══ Provided information

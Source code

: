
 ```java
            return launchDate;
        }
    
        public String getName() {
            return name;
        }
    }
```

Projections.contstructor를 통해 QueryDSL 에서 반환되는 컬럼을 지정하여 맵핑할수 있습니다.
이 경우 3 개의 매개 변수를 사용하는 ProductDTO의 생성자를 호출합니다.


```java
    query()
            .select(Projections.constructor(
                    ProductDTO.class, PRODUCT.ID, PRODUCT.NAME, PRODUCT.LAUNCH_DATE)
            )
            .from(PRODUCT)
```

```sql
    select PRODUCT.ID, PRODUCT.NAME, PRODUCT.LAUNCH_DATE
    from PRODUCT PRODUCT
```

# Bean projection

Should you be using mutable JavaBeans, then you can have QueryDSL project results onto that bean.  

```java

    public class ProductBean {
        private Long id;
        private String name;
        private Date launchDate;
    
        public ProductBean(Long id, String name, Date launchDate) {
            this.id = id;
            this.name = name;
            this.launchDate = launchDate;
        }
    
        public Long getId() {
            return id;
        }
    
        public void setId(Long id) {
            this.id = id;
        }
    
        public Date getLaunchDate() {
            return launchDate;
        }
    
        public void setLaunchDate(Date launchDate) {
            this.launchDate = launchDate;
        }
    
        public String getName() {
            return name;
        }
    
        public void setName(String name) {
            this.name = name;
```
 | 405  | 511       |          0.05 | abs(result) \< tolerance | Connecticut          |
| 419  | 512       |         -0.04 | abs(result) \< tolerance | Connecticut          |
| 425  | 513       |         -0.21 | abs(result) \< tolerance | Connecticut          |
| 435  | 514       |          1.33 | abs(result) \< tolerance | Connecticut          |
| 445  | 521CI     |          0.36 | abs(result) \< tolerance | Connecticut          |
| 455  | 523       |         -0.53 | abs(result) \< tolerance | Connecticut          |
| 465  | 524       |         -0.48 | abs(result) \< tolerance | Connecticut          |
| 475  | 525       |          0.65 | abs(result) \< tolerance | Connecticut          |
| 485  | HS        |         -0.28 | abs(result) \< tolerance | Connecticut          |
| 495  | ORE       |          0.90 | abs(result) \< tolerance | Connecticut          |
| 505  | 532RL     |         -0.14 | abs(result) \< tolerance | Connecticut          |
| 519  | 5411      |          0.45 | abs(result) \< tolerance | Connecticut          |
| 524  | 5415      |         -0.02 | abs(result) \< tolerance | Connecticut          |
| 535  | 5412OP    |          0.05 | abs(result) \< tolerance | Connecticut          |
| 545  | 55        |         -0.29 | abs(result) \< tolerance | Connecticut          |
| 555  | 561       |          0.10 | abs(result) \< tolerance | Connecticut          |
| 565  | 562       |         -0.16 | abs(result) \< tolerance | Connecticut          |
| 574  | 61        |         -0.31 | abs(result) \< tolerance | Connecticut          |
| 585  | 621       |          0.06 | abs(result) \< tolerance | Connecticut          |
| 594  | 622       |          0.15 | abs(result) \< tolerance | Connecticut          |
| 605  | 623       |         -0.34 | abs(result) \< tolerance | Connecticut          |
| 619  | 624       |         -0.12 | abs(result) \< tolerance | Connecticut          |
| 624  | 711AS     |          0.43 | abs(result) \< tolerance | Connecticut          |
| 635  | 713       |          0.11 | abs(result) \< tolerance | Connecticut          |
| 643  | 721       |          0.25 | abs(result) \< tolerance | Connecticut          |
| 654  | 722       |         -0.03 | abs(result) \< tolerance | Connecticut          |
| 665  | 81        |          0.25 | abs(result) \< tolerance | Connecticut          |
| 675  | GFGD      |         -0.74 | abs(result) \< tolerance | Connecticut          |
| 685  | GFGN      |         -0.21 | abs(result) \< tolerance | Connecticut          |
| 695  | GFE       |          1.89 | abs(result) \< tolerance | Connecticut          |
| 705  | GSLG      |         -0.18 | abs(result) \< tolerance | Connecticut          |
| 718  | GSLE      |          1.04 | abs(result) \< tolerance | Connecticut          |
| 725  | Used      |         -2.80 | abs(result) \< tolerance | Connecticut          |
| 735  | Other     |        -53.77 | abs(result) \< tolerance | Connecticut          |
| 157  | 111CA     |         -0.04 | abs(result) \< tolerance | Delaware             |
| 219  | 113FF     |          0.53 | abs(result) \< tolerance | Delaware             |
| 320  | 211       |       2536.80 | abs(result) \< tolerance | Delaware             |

════

### What needs to be done
Repeat the entries shown above, every one, word for word.

### Answer section
Source code

:
 ```java
            return launchDate;
        }
    
        public String getName() {
            return name;
        }
    }
```

Projections.contstructor를 통해 QueryDSL 에서 반환되는 컬럼을 지정하여 맵핑할수 있습니다.
이 경우 3 개의 매개 변수를 사용하는 ProductDTO의 생성자를 호출합니다.


```java
    query()
            .select(Projections.constructor(
                    ProductDTO.class, PRODUCT.ID, PRODUCT.NAME, PRODUCT.LAUNCH_DATE)
            )
            .from(PRODUCT)
```

```sql
    select PRODUCT.ID, PRODUCT.NAME, PRODUCT.LAUNCH_DATE
    from PRODUCT PRODUCT
```

# Bean projection

Should you be using mutable JavaBeans, then you can have QueryDSL project results onto that bean.  

```java

    public class ProductBean {
        private Long id;
        private String name;
        private Date launchDate;
    
        public ProductBean(Long id, String name, Date launchDate) {
            this.id = id;
            this.name = name;
            this.launchDate = launchDate;
        }
    
        public Long getId() {
            return id;
        }
    
        public void setId(Long id) {
            this.id = id;
        }
    
        public Date getLaunchDate() {
            return launchDate;
        }
    
        public void setLaunchDate(Date launchDate) {
            this.launchDate = launchDate;
        }
    
        public String getName() {
            return name;
        }
    
        public void setName(String name) {
            this.name = name;
```
 | 405  | 511       |          0.05 | abs(result) \< tolerance | Connecticut          |
| 419  | 512       |         -0.04 | abs(result) \< tolerance | Connecticut          |
| 425  | 513       |         -0.21 | abs(result) \< tolerance | Connecticut          |
| 435  | 514       |          1.33 | abs(result) \< tolerance | Connecticut          |
| 445  | 521CI     |          0.36 | abs(result) \< tolerance | Connecticut          |
| 455  | 523       |         -0.53 | abs(result) \< tolerance | Connecticut          |
| 465  | 524       |         -0.48 | abs(result) \< tolerance | Connecticut          |
| 475  | 525       |          0.65 | abs(result) \< tolerance | Connecticut          |
| 485  | HS        |         -0.28 | abs(result) \< tolerance | Connecticut          |
| 495  | ORE       |          0.90 | abs(result) \< tolerance | Connecticut          |
| 505  | 532RL     |         -0.14 | abs(result) \< tolerance | Connecticut          |
| 519  | 5411      |          0.45 | abs(result) \< tolerance | Connecticut          |
| 524  | 5415      |         -0.02 | abs(result) \< tolerance | Connecticut          |
| 535  | 5412OP    |          0.05 | abs(result) \< tolerance | Connecticut          |
| 545  | 55        |         -0.29 | abs(result) \< tolerance | Connecticut          |
| 555  | 561       |          0.10 | abs(result) \< tolerance | Connecticut          |
| 565  | 562       |         -0.16 | abs(result) \< tolerance | Connecticut          |
| 574  | 61        |         -0.31 | abs(result) \< tolerance | Connecticut          |
| 585  | 621       |          0.06 | abs(result) \< tolerance | Connecticut          |
| 594  | 622       |          0.15 | abs(result) \< tolerance | Connecticut          |
| 605  | 623       |         -0.34 | abs(result) \< tolerance | Connecticut          |
| 619  | 624       |         -0.12 | abs(result) \< tolerance | Connecticut          |
| 624  | 711AS     |          0.43 | abs(result) \< tolerance | Connecticut          |
| 635  | 713       |          0.11 | abs(result) \< tolerance | Connecticut          |
| 643  | 721       |          0.25 | abs(result) \< tolerance | Connecticut          |
| 654  | 722       |         -0.03 | abs(result) \< tolerance | Connecticut          |
| 665  | 81        |          0.25 | abs(result) \< tolerance | Connecticut          |
| 675  | GFGD      |         -0.74 | abs(result) \< tolerance | Connecticut          |
| 685  | GFGN      |         -0.21 | abs(result) \< tolerance | Connecticut          |
| 695  | GFE       |          1.89 | abs(result) \< tolerance | Connecticut          |
| 705  | GSLG      |         -0.18 | abs(result) \< tolerance | Connecticut          |
| 718  | GSLE      |          1.04 | abs(result) \< tolerance | Connecticut          |
| 725  | Used      |         -2.80 | abs(result) \< tolerance | Connecticut          |
| 735  | Other     |        -53.77 | abs(result) \< tolerance | Connecticut          |
| 157  | 111CA     |         -0.04 | abs(result) \< tolerance | Delaware             |
| 219  | 113FF     |          0.53 | abs(result) \< tolerance | Delaware             |
| 320  | 211       |       2536.80 | abs(result) \< tolerance | Delaware             |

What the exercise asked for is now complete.